They represent the University of Washington football team and interact with game officials, their coaches, teammates.
Shaking hands with the referees and the opponents, they call the coin flip in the air and supply vocal leadership at all times.
When everything's on the line and the clock's ticking down, these individuals challenge everyone to step up and deliver.
They're Husky game captains.
Over 131 UW football seasons, more than 400 players have accepted this all-encompassing responsibility and stride to the middle of the field to get things moving, and if nothing else project a moment of strength when first engaging the enemy.
Frank Griffiths was the team captain for the initial Husky team put together in 1896 that played and lost a lone game that late-century football season against the Eastern College Alumni.
Last fall, Jaxson Kirkland, Cade Otton, Elijah Molden and Keith Taylor together assumed the captains' roles for each UW game during a similarly short and extra-challenging pandemic schedule.
Out of all of these field generals who have emerged over more than a century of Husky football, representing the best of the best in a UW uniform, one has stood out above the rest, according to former Rose Bowl offensive tackle Don Dow.
In 1984, he captained the UW's Orange Bowl-bound team, one that beat Michigan and Oklahoma in the same season, sharing this honor with Tim Meamber, Dan Eernisee and Danny Green. A strong safety, Rodgers exuded toughness and inspiration at all times. He loved his teammates and made them respect him.
Mostly, he accepted that mantle and never let go of it.
"I think Jimmy Rodgers would have to be one of the most impactful captains," Dow said, "especially on an enduring basis."
Undaunted by any football stage or college mystique, Rodgers turned in his greatest performance at Michigan's overly intimidating Big House, knocking down then quarterback and current Wolverines coach Jim Harbaugh whenever and however he could.

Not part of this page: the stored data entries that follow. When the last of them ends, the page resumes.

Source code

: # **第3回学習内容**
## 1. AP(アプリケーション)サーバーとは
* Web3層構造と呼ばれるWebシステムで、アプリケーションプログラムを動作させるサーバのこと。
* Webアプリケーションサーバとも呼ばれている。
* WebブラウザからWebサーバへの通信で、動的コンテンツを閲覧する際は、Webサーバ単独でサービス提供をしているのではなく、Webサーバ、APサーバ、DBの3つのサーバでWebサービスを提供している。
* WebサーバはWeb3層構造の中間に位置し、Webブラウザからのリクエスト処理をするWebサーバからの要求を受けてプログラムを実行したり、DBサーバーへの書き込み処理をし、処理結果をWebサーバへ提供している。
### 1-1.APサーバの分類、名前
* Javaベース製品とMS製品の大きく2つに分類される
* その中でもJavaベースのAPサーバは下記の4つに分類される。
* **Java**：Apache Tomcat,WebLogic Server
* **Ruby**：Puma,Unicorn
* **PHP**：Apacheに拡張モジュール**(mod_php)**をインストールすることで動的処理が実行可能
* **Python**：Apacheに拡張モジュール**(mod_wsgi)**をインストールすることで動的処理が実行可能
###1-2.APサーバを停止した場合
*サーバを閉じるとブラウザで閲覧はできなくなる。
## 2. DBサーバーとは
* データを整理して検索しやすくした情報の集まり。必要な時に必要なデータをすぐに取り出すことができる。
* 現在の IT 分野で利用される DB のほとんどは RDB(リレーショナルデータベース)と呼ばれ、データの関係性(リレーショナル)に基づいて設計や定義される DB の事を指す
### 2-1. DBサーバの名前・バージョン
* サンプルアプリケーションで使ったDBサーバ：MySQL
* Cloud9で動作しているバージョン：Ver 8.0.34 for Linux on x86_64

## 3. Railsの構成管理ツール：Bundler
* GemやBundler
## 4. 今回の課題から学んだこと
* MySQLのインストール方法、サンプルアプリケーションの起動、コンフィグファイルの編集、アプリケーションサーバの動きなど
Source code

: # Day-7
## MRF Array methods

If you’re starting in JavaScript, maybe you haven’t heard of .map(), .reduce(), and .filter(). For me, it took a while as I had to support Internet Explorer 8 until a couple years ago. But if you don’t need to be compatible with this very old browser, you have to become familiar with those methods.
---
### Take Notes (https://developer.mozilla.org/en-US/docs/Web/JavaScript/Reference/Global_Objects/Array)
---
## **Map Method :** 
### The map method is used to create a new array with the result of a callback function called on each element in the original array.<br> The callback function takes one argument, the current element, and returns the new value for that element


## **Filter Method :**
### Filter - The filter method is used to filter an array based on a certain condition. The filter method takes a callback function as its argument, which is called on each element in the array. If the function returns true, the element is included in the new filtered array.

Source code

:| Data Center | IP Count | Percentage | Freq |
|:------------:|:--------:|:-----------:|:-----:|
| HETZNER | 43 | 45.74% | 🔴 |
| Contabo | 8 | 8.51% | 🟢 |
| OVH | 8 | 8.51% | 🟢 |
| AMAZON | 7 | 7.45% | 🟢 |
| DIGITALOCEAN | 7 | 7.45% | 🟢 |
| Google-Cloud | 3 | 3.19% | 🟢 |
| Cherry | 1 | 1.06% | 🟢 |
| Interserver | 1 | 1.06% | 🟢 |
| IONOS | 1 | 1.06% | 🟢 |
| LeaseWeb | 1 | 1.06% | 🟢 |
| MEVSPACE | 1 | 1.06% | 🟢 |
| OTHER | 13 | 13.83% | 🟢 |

He made his teammates follow him to a 20-11 victory.
All season long, he kept the Huskies pointed toward an 11-1 season and a No. 2 national ranking that easily could have resulted in a national championship, and he still bemoans the game that got away, a 16-7 defeat at USC.
Rodgers next lobbied current UW athletic director Jennifer Cohen hard to induct his 1984 team into the Husky Hall of Fame.
He became a driving force behind UW officials, players and supporters to band together to erect a statue of Don James, his coach, outside of Husky Stadium.
"Jimmy was calling me, calling me, calling me, and said here it is," Dow recalled. "He really honcho-ed that."
While he's lived in places such as Europe and Africa, and worked as a stockbroker and as a real estate salesman, Rodgers currently resides near the Seattle waterfront, and acts as the city's unofficial mayor while always serving as a football ambassador.
In his latest venture, he's championing a subscription podcast called "Downtown Dawgs" and been shooting video segments that he hopes to launch this fall featuring his former teammates and all sorts of university and citywide notables, having fun and keeping memories alive.
"To me that's just a continuation of Jimmy Rodgers," Dow said, "and that captaincy that he had and it continues to have."